If you’re thinking about setting off fireworks at one of Sarasota’s beaches to celebrate this Fourth of July, Kylie Wilson would strongly encourage you to think again.

First of all, it’s illegal. But if that’s not enough of a deterrent, Wilson warns that it could have a catastrophic effect on the birds that nest in the area. On Lido Beach, where a large colony of black skimmers includes more than 130 recently hatched chicks, the loud noises could cause the adults to abandon their newborns.

“They can have a horrible impact on the colony,” Wilson said of fireworks.

Wilson is the shorebird monitoring and stewardship coordinator for the Sarasota chapter of Audubon Florida. In that role, she’s working to increase public awareness of how to interact with the birds that nest on Lido Key, Siesta Key and Longboat Key.

There are a few major tips to be aware of. Don’t disturb the roped-off nesting areas. On Lido, large groups of birds travel outside of those areas to cool off alongside their chicks. Walk — don’t run (or bike) — through those areas. It might seem like a fun photo opportunity to make the birds scatter, but it leaves the flightless chicks vulnerable.

The black skimmer colony on Lido Beach is roped off, but visitors to the beach should be conscientious about birds outside of the marked nesting area, too.

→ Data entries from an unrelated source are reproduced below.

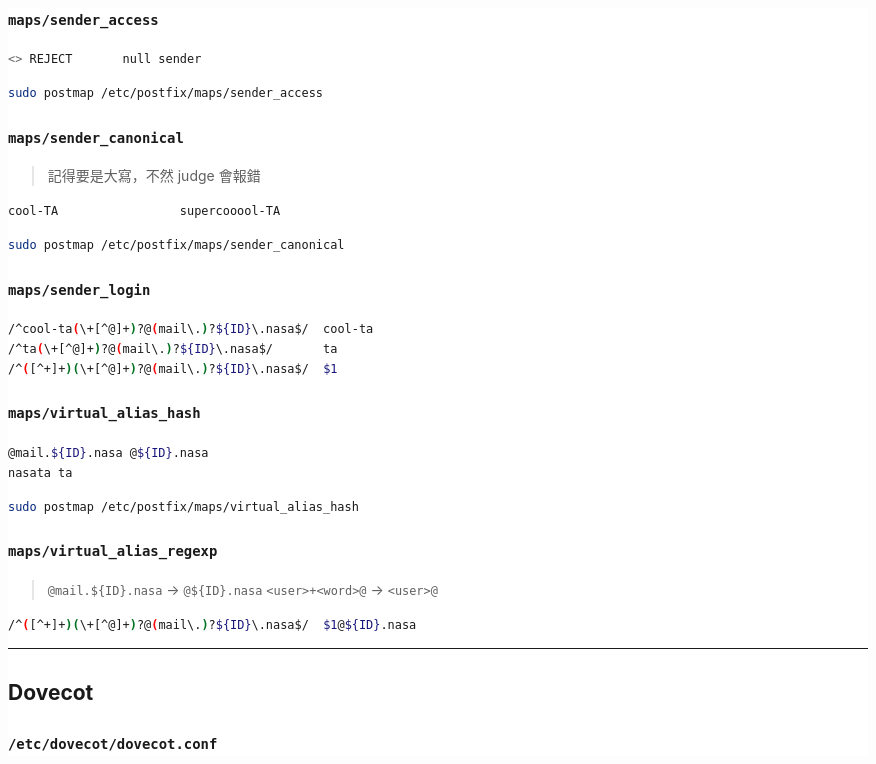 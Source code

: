 ### `maps/sender_access`

```bash
<> REJECT       null sender
```

```bash
sudo postmap /etc/postfix/maps/sender_access
```

### `maps/sender_canonical`

> 記得要是大寫，不然 judge 會報錯
> 

```bash
cool-TA                 supercooool-TA
```

```bash
sudo postmap /etc/postfix/maps/sender_canonical
```

### `maps/sender_login`

```bash
/^cool-ta(\+[^@]+)?@(mail\.)?${ID}\.nasa$/  cool-ta
/^ta(\+[^@]+)?@(mail\.)?${ID}\.nasa$/       ta
/^([^+]+)(\+[^@]+)?@(mail\.)?${ID}\.nasa$/  $1
```

### `maps/virtual_alias_hash`

```bash
@mail.${ID}.nasa @${ID}.nasa
nasata ta
```

```bash
sudo postmap /etc/postfix/maps/virtual_alias_hash
```

### `maps/virtual_alias_regexp`

> `@mail.${ID}.nasa` → `@${ID}.nasa`
`<user>+<word>@` → `<user>@`
> 

```bash
/^([^+]+)(\+[^@]+)?@(mail\.)?${ID}\.nasa$/  $1@${ID}.nasa
```

---

## Dovecot

### `/etc/dovecot/dovecot.conf`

Keep dogs away from the nesting areas. Pick up your trash and other belongings. Don’t feed birds on the beaches, because gulls and crows will prey on the newly hatched birds if given the opportunity.   

“Once they’ve stopped eating your potato chips, they go into the colony and they eat the eggs and they eat the chicks,” Wilson said.

Audubon Florida is seeking volunteers to help educate the public on the beaches during the upcoming Sarasota Powerboat Grand Prix and the Fourth of July holiday. Those interested can contact Wilson at [email protected]. The goal is to keep the birds protected as the nesting season continues through the end of summer.

“Right now, word of mouth is one of the best ways we can make sure people are getting that knowledge,” Wilson said. “The signs are only good if people read them.”